ASSIGNMENT:
Pictures in the records are to be omitted; everything else is copied exactly.
*** Opening of EXERCISE DATA ***
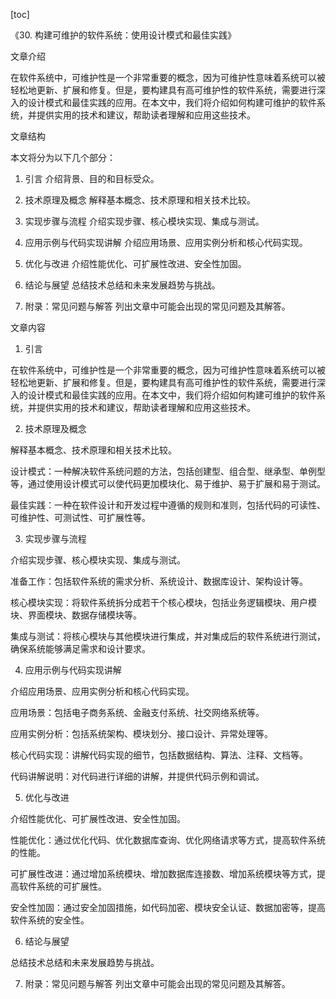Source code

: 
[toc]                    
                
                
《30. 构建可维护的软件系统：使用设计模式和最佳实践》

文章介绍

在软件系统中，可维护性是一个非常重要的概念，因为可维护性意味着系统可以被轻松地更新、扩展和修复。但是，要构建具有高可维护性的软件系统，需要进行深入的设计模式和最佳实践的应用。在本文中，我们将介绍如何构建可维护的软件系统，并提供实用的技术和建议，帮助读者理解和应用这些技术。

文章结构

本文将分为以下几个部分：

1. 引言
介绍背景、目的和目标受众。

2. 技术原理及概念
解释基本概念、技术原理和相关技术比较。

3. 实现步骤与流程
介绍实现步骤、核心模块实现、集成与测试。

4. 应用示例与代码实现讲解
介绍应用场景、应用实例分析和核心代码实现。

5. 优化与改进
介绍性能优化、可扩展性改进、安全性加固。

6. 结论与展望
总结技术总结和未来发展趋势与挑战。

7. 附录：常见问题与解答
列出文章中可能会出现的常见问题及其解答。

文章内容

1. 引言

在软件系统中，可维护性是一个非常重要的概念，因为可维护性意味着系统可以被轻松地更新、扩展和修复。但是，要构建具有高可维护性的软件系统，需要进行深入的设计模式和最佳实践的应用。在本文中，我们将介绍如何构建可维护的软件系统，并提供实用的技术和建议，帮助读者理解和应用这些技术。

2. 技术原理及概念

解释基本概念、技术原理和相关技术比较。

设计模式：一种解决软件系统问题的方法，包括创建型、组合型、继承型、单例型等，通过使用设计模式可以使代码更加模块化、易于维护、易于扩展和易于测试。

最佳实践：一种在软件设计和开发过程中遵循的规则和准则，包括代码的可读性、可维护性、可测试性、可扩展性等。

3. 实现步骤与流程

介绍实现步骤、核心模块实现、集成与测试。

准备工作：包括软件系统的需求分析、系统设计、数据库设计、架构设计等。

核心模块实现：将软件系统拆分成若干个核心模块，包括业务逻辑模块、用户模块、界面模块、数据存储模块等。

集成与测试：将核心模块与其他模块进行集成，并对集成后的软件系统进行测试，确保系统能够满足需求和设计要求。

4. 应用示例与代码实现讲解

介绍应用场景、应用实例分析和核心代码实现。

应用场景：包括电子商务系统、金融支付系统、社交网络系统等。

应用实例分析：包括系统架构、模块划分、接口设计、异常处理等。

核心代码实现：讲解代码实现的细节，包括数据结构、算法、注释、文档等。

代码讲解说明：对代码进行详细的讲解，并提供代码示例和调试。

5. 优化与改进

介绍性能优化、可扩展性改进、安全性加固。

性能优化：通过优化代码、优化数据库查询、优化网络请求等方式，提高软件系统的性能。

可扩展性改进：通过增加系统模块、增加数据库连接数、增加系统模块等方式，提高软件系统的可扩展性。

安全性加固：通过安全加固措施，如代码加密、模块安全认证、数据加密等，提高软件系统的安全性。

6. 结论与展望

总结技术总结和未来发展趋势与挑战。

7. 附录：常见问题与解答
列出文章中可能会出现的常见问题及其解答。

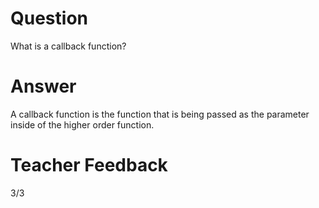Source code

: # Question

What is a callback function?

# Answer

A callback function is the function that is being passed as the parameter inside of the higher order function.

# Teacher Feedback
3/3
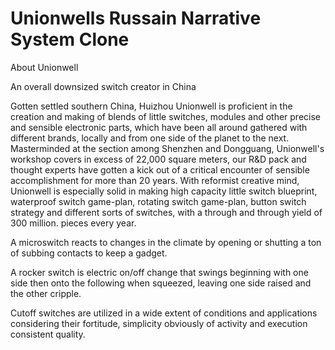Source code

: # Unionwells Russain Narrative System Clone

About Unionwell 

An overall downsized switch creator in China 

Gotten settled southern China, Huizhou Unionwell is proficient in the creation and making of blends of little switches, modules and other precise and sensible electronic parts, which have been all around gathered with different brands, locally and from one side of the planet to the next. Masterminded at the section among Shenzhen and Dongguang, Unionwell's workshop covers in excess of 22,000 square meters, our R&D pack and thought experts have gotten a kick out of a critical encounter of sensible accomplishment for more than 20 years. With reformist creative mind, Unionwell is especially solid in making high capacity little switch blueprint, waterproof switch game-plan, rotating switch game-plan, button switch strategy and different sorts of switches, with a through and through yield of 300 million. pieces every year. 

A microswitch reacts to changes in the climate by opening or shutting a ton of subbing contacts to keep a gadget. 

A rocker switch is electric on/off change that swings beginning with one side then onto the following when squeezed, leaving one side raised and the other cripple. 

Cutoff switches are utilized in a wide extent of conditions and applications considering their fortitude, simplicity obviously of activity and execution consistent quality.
*** Close of EXERCISE DATA ***
SOLUTION FOR THIS EXERCISE:
Source code

: 
[toc]                    
                
                
《30. 构建可维护的软件系统：使用设计模式和最佳实践》

文章介绍

在软件系统中，可维护性是一个非常重要的概念，因为可维护性意味着系统可以被轻松地更新、扩展和修复。但是，要构建具有高可维护性的软件系统，需要进行深入的设计模式和最佳实践的应用。在本文中，我们将介绍如何构建可维护的软件系统，并提供实用的技术和建议，帮助读者理解和应用这些技术。

文章结构

本文将分为以下几个部分：

1. 引言
介绍背景、目的和目标受众。

2. 技术原理及概念
解释基本概念、技术原理和相关技术比较。

3. 实现步骤与流程
介绍实现步骤、核心模块实现、集成与测试。

4. 应用示例与代码实现讲解
介绍应用场景、应用实例分析和核心代码实现。

5. 优化与改进
介绍性能优化、可扩展性改进、安全性加固。

6. 结论与展望
总结技术总结和未来发展趋势与挑战。

7. 附录：常见问题与解答
列出文章中可能会出现的常见问题及其解答。

文章内容

1. 引言

在软件系统中，可维护性是一个非常重要的概念，因为可维护性意味着系统可以被轻松地更新、扩展和修复。但是，要构建具有高可维护性的软件系统，需要进行深入的设计模式和最佳实践的应用。在本文中，我们将介绍如何构建可维护的软件系统，并提供实用的技术和建议，帮助读者理解和应用这些技术。

2. 技术原理及概念

解释基本概念、技术原理和相关技术比较。

设计模式：一种解决软件系统问题的方法，包括创建型、组合型、继承型、单例型等，通过使用设计模式可以使代码更加模块化、易于维护、易于扩展和易于测试。

最佳实践：一种在软件设计和开发过程中遵循的规则和准则，包括代码的可读性、可维护性、可测试性、可扩展性等。

3. 实现步骤与流程

介绍实现步骤、核心模块实现、集成与测试。

准备工作：包括软件系统的需求分析、系统设计、数据库设计、架构设计等。

核心模块实现：将软件系统拆分成若干个核心模块，包括业务逻辑模块、用户模块、界面模块、数据存储模块等。

集成与测试：将核心模块与其他模块进行集成，并对集成后的软件系统进行测试，确保系统能够满足需求和设计要求。

4. 应用示例与代码实现讲解

介绍应用场景、应用实例分析和核心代码实现。

应用场景：包括电子商务系统、金融支付系统、社交网络系统等。

应用实例分析：包括系统架构、模块划分、接口设计、异常处理等。

核心代码实现：讲解代码实现的细节，包括数据结构、算法、注释、文档等。

代码讲解说明：对代码进行详细的讲解，并提供代码示例和调试。

5. 优化与改进

介绍性能优化、可扩展性改进、安全性加固。

性能优化：通过优化代码、优化数据库查询、优化网络请求等方式，提高软件系统的性能。

可扩展性改进：通过增加系统模块、增加数据库连接数、增加系统模块等方式，提高软件系统的可扩展性。

安全性加固：通过安全加固措施，如代码加密、模块安全认证、数据加密等，提高软件系统的安全性。

6. 结论与展望

总结技术总结和未来发展趋势与挑战。

7. 附录：常见问题与解答
列出文章中可能会出现的常见问题及其解答。

Source code

: # Question

What is a callback function?

# Answer

A callback function is the function that is being passed as the parameter inside of the higher order function.

# Teacher Feedback
3/3
Source code

: # Unionwells Russain Narrative System Clone

About Unionwell 

An overall downsized switch creator in China 

Gotten settled southern China, Huizhou Unionwell is proficient in the creation and making of blends of little switches, modules and other precise and sensible electronic parts, which have been all around gathered with different brands, locally and from one side of the planet to the next. Masterminded at the section among Shenzhen and Dongguang, Unionwell's workshop covers in excess of 22,000 square meters, our R&D pack and thought experts have gotten a kick out of a critical encounter of sensible accomplishment for more than 20 years. With reformist creative mind, Unionwell is especially solid in making high capacity little switch blueprint, waterproof switch game-plan, rotating switch game-plan, button switch strategy and different sorts of switches, with a through and through yield of 300 million. pieces every year. 

A microswitch reacts to changes in the climate by opening or shutting a ton of subbing contacts to keep a gadget. 

A rocker switch is electric on/off change that swings beginning with one side then onto the following when squeezed, leaving one side raised and the other cripple. 

Cutoff switches are utilized in a wide extent of conditions and applications considering their fortitude, simplicity obviously of activity and execution consistent quality.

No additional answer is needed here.